(Beginning of Material to process)

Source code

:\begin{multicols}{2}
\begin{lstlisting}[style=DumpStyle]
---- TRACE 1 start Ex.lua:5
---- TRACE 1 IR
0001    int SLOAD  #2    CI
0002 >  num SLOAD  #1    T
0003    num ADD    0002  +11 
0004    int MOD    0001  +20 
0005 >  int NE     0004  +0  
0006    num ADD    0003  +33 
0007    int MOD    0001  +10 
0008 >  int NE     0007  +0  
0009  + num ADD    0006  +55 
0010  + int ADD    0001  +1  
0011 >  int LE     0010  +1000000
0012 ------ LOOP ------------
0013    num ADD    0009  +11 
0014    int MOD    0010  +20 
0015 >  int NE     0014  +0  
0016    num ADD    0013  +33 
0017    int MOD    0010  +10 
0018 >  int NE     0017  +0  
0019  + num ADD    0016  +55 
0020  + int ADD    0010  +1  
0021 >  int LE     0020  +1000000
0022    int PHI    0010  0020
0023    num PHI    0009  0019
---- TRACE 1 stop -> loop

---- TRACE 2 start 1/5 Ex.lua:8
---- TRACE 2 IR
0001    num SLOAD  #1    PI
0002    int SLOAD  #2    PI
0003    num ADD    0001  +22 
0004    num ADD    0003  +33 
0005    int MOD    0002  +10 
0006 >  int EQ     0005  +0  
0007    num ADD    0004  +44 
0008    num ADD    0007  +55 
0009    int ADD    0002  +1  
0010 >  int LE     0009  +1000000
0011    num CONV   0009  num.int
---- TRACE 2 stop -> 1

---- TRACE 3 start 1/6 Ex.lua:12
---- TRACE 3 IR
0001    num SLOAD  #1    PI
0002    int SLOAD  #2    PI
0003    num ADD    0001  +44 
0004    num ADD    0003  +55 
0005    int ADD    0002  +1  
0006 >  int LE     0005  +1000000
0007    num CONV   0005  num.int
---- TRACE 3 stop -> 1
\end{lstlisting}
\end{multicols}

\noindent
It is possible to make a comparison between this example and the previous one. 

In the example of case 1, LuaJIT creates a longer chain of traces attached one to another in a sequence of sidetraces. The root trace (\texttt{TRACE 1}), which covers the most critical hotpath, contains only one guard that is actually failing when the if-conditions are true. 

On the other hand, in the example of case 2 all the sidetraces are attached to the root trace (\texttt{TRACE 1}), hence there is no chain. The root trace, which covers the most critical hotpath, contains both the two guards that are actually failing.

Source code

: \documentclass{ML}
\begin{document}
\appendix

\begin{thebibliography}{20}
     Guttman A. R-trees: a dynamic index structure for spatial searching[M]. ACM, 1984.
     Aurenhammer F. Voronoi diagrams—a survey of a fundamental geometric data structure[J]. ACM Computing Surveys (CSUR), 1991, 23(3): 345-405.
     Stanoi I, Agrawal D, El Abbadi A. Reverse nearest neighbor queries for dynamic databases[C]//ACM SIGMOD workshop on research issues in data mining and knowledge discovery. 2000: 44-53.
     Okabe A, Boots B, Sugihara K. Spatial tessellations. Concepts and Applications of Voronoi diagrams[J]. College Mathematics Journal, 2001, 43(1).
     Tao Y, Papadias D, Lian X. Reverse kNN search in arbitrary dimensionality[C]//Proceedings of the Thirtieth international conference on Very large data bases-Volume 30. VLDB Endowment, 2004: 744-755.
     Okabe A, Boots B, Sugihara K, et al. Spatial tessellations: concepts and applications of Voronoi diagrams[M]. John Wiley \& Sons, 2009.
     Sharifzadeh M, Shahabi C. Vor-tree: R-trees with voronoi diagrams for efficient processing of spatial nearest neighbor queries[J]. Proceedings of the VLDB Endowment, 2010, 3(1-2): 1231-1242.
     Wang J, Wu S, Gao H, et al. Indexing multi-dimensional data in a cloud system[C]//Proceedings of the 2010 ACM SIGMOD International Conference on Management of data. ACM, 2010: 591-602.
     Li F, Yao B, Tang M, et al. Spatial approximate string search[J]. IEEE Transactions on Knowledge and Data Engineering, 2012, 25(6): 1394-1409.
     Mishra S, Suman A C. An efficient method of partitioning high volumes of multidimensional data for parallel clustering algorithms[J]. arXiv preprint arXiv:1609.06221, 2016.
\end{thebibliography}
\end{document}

(End of Material to process)

Your response should contain each line of the entries above that holds the string "trees".

Result of the exercise —
     Guttman A. R-trees: a dynamic index structure for spatial searching[M]. ACM, 1984.
     Sharifzadeh M, Shahabi C. Vor-tree: R-trees with voronoi diagrams for efficient processing of spatial nearest neighbor queries[J]. Proceedings of the VLDB Endowment, 2010, 3(1-2): 1231-1242.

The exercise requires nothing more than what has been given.